### [Record excerpts]
##########

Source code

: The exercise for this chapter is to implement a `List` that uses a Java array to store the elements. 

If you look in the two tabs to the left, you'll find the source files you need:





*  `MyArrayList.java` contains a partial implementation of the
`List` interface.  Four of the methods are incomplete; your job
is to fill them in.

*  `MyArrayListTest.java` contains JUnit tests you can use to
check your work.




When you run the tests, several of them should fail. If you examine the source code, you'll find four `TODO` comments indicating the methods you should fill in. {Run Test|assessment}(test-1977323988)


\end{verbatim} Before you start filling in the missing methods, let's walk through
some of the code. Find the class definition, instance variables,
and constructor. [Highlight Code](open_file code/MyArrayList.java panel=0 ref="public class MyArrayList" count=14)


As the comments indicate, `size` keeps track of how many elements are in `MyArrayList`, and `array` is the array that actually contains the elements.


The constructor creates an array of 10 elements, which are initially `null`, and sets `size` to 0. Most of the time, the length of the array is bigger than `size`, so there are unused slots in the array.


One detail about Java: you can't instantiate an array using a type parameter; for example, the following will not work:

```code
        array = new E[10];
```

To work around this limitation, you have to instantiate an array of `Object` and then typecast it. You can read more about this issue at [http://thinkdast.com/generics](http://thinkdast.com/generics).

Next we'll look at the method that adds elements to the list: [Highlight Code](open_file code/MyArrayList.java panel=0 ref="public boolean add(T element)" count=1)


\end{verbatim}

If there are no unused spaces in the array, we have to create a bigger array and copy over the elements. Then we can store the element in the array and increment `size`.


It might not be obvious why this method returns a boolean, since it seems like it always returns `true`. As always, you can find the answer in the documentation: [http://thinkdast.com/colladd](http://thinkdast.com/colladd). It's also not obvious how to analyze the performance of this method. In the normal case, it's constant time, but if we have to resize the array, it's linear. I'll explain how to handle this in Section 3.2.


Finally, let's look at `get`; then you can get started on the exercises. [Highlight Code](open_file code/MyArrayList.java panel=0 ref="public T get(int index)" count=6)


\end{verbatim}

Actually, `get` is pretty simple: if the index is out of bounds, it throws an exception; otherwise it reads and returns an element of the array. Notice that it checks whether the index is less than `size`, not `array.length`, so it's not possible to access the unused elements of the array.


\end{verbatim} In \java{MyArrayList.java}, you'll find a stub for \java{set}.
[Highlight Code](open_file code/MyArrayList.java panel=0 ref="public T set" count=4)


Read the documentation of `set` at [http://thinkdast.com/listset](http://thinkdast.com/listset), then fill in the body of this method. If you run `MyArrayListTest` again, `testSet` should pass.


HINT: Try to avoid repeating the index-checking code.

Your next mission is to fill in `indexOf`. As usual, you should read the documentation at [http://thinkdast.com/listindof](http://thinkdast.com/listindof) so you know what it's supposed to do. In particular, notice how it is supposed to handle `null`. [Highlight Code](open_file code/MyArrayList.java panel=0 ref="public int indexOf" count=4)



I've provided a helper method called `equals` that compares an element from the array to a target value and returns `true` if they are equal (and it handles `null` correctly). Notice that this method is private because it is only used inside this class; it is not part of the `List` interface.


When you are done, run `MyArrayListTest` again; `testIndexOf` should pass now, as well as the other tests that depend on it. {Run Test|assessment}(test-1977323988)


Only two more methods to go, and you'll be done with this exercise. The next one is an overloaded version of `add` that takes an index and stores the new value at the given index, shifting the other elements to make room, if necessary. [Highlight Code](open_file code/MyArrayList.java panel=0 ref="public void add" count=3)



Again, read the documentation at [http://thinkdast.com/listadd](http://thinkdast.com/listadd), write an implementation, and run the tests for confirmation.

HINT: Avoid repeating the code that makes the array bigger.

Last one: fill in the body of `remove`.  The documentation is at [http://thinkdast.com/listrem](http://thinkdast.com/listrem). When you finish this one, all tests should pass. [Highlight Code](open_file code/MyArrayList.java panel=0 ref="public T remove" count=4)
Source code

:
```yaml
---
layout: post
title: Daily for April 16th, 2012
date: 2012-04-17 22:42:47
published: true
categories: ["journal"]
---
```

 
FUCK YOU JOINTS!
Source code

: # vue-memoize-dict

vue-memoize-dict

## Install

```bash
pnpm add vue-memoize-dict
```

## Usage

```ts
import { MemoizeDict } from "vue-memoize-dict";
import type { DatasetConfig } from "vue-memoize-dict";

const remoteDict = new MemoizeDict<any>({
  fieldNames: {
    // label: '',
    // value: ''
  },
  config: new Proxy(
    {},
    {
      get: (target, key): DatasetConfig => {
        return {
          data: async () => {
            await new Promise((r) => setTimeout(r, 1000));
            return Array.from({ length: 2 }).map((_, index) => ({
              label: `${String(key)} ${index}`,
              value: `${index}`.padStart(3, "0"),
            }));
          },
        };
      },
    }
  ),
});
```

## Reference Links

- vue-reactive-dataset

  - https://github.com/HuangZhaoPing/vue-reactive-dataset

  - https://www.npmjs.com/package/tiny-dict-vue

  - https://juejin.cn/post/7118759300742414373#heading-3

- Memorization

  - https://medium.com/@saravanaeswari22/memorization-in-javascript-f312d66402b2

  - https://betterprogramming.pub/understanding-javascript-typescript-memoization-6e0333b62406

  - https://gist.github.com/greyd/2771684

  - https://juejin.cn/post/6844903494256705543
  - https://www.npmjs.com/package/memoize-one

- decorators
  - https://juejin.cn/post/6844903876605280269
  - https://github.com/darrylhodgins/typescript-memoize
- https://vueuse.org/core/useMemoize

##########

### [Prompt]
Leaving out all lines before the one containing "- https://juejin.cn/post/6844903876605280269", copy that line and the rest through the end of the listing above exactly.

### [Finished task]
  - https://juejin.cn/post/6844903876605280269
  - https://github.com/darrylhodgins/typescript-memoize
- https://vueuse.org/core/useMemoize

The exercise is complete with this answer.